第一話

東京・鳥居坂署。刑事課強行犯係3班の部屋では百合子(大塚寧々)らが仕事に追われていた。強行犯係3班……通称“ザンパン”と呼ばれるその部署では、小さな事件を次々と押し付けられる。おかげで百合子は当直明けだというのに帰ることもできない。夫と離婚して以来、息子の海斗を女手一つで育てている百合子。そんな息子のためにゲームソフトを買いに行くことさえままならない。
さすがにキレかかる百合子を課長の田所(石原良純)は、例の調子の良さでなだめすかすが、一向に効果はなく、逆に百合子の怒りに火をつけてしまう。そんな3班の新しい班長として仙道(柴田恭兵)が赴任してきた。が、鳥居坂署に入った早々、3班の刑事・鵜飼(寺尾聰)に出所してきたばかりの島田(飯田基祐)が包丁を突きつけるという事件が発生した。島田に気づかれないように椅子を手に近づく仙道だが、転んでしまい逆に島田の標的に。鵜飼の機転で助けられる仙道。それが新しい上司だと聞かされた鵜飼はただただあ然とするばかりで…。
 田所の案内で仙道は3班の鵜飼、百合子、そして若手の越智(生田斗真)というメンバーと引き合わされる。仙道はそんなクセのあるメンバーの前で、大好きな空を例に挨拶をしようとするが、近くの駅で人身事故の報が入り刑事たちはドタドタと出かけるはめに。そんな仙道に百合子は「ひと月ももたないわ」と吐き捨てる。
現場へ行く道すがら、仙道は鵜飼に自分が厚生課からの転属であると自己紹介を。事務職からの新人刑事…鵜飼はあきれてものも言えない。鵜飼はそんな仙道に内偵中の事件があるから、とさっさとどこかへと行ってしまう。
 駅で人身事故とは「痴漢よ、つかまえて」という留美(横山めぐみ)の声に反応した川野(市川大)と粟島(平泉陽太)が男を追跡。その男が線路に下りて逃げようとしたところを電車にはねられてしまった、というものだった。

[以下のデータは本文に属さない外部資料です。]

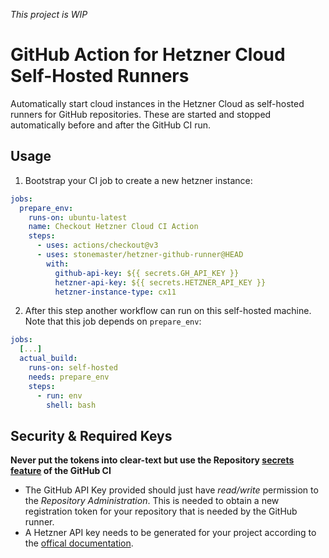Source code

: _This project is WIP_

# GitHub Action for Hetzner Cloud Self-Hosted Runners

Automatically start cloud instances in the Hetzner Cloud as self-hosted runners
for GitHub repositories. These are started and stopped automatically before and
after the GitHub CI run.

## Usage

1. Bootstrap your CI job to create a new hetzner instance:

```yaml
jobs:
  prepare_env:
    runs-on: ubuntu-latest
    name: Checkout Hetzner Cloud CI Action
    steps:
      - uses: actions/checkout@v3
      - uses: stonemaster/hetzner-github-runner@HEAD
        with:
          github-api-key: ${{ secrets.GH_API_KEY }}
          hetzner-api-key: ${{ secrets.HETZNER_API_KEY }}
          hetzner-instance-type: cx11
```

2. After this step another workflow can run on this self-hosted machine. Note
   that this job depends on `prepare_env`:

```yaml
jobs:
  [...]
  actual_build:
    runs-on: self-hosted
    needs: prepare_env
    steps:
      - run: env
        shell: bash
```

## Security & Required Keys

**Never put the tokens into clear-text but use the Repository
[secrets feature](XXX) of the GitHub CI**

* The GitHub API Key provided should just have _read/write_ permission to
the *Repository Administration*. This is needed to obtain a new registration
token for your repository that is needed by the GitHub runner.
* A Hetzner API key needs to be generated for your project according to the
[offical documentation](https://docs.hetzner.cloud/#getting-started).
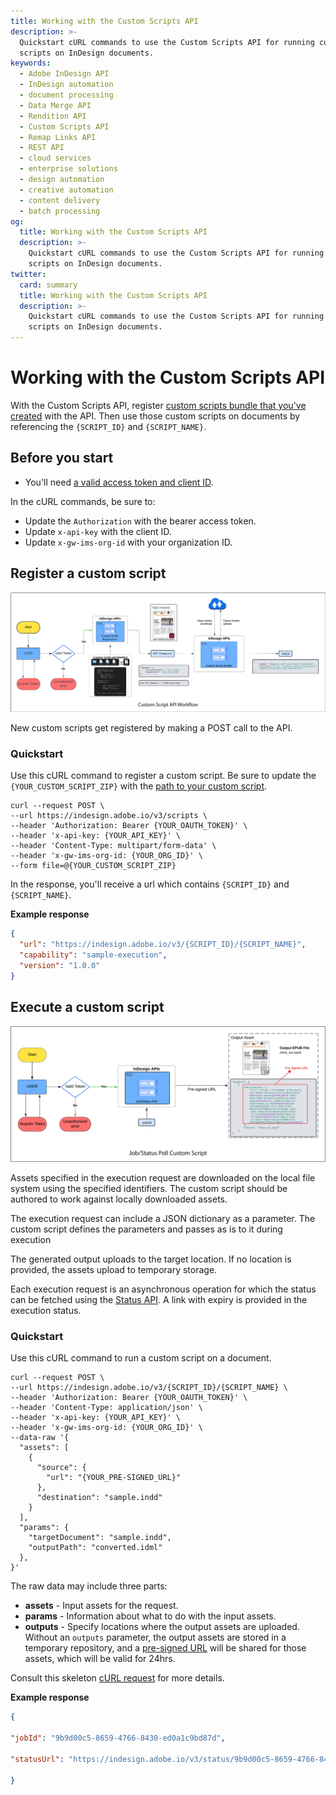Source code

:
 ```yaml
---
title: Working with the Custom Scripts API
description: >-
  Quickstart cURL commands to use the Custom Scripts API for running custom
  scripts on InDesign documents.
keywords:
  - Adobe InDesign API
  - InDesign automation
  - document processing
  - Data Merge API
  - Rendition API
  - Custom Scripts API
  - Remap Links API
  - REST API
  - cloud services
  - enterprise solutions
  - design automation
  - creative automation
  - content delivery
  - batch processing
og:
  title: Working with the Custom Scripts API
  description: >-
    Quickstart cURL commands to use the Custom Scripts API for running custom
    scripts on InDesign documents.
twitter:
  card: summary
  title: Working with the Custom Scripts API
  description: >-
    Quickstart cURL commands to use the Custom Scripts API for running custom
    scripts on InDesign documents.
---
```


# Working with the Custom Scripts API

With the Custom Scripts API, register [custom scripts bundle that you've created][1] with the API. Then use those custom scripts on documents by referencing the `{SCRIPT_ID}` and `{SCRIPT_NAME}`.

## Before you start

- You'll need [a valid access token and client ID][2].

In the cURL commands, be sure to:

-  Update the `Authorization` with the bearer access token.
-  Update `x-api-key` with the client ID.
-  Update `x-gw-ims-org-id` with your organization ID.
  
## Register a custom script

![](./image4.png)

New custom scripts get registered by making a POST call to the API.

### Quickstart

Use this cURL command to register a custom script.
Be sure to update the `{YOUR_CUSTOM_SCRIPT_ZIP}` with the [path to your custom script][3].

```curl
curl --request POST \
--url https://indesign.adobe.io/v3/scripts \
--header 'Authorization: Bearer {YOUR_OAUTH_TOKEN}' \
--header 'x-api-key: {YOUR_API_KEY}' \
--header 'Content-Type: multipart/form-data' \
--header 'x-gw-ims-org-id: {YOUR_ORG_ID}' \
--form file=@{YOUR_CUSTOM_SCRIPT_ZIP}
```

In the response, you'll receive a url which contains `{SCRIPT_ID}` and `{SCRIPT_NAME}`.

**Example response**

```json
{
  "url": "https://indesign.adobe.io/v3/{SCRIPT_ID}/{SCRIPT_NAME}",
  "capability": "sample-execution",
  "version": "1.0.0"
}
```

## Execute a custom script

![](./image5.png)

Assets specified in the execution request are downloaded on the
local file system using the specified identifiers. The custom script
should be authored to work against locally downloaded assets.

The execution request can include a JSON dictionary as a parameter.
The custom script defines the parameters and passes as is
to it during execution

The generated output uploads to the target location. If no location is provided,
the assets upload to temporary storage.

Each execution request is an asynchronous operation for which the status can be
fetched using the [Status API][4]. A link with expiry is provided in the execution status.

### Quickstart

Use this cURL command to run a custom script on a document.

```curl
curl --request POST \
--url https://indesign.adobe.io/v3/{SCRIPT_ID}/{SCRIPT_NAME} \
--header 'Authorization: Bearer {YOUR_OAUTH_TOKEN}' \
--header 'Content-Type: application/json' \
--header 'x-api-key: {YOUR_API_KEY}' \
--header 'x-gw-ims-org-id: {YOUR_ORG_ID}' \
--data-raw '{
  "assets": [
    {
      "source": {
        "url": "{YOUR_PRE-SIGNED_URL}"
      },
      "destination": "sample.indd"
    }
  ],
  "params": {
    "targetDocument": "sample.indd",
    "outputPath": "converted.idml"
  },
}'
```

The raw data may include three
parts:

- **assets** - Input assets for the request.
- **params** - Information about what to do with the input assets.
- **outputs** - Specify locations where the output assets are uploaded. Without an `outputs` parameter, the output assets are stored in a temporary
repository, and a [pre-signed URL][5] will be shared for those assets, which will be valid for 24hrs.

Consult this skeleton [cURL request][6] for more details.

**Example response**

```json
{ 

"jobId": "9b9d00c5-8659-4766-8430-ed0a1c9bd87d", 

"statusUrl": "https://indesign.adobe.io/v3/status/9b9d00c5-8659-4766-8430-ed0a1c9bd87d" 

} 
```

[1]: ../writing-scripts-for-custom-scripts-api/
[2]: ../../concepts/index.md#Access-tokens
[3]: ../writing-scripts-for-custom-scripts-api/
[4]: ../../api/status.md
[5]: ../../concepts/index.md#Pre-signed-URLs
[6]: https://developer.adobe.com/commerce/webapi/get-started/gs-curl/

 仙道、百合子らは関係者の事情聴取を始めるが、痴漢をされたはずの留美の様子がおかしい。百合子がしつこく当時の状況について聞くと、自分ではなく若い女性が男に触られているのを見たのだという。留美は以前にも被害にあっている女性に代わって警察に痴漢を訴えたことがあったが、そのときは被害者が被害にあっていないと証言。結局、事件にならず、今回も同様な結果になることを怖れたらしい。
電車にはねられた男は死亡したが、田所は留美の証言どおり痴漢事件として立件するよう指示。痴漢の被害者については立て看板を立てて呼びかける程度にし、とりあえずは男を追いかけた青年たち、留美に謝礼を払って帰ってもらうことにする。が、ろくに調べもしない警察に腹を立てた留美は謝礼をつき返して帰ろうとする。
 そんな様子を見ていた仙道は、このままでは留美が二度と痴漢を見ても叫んでくれなくなるのではないか、と怖れ、真剣に痴漢の被害者を探し出し、留美の証言がウソではないことを証明したい、と言い出す。
何をいまさら…。百合子は言下に反対、鵜飼ももしも留美がウソをついていたらさらに彼女を傷つけることになる、と仙道を止めようとする。それでも一人、被害者を探し始める仙道だったが…。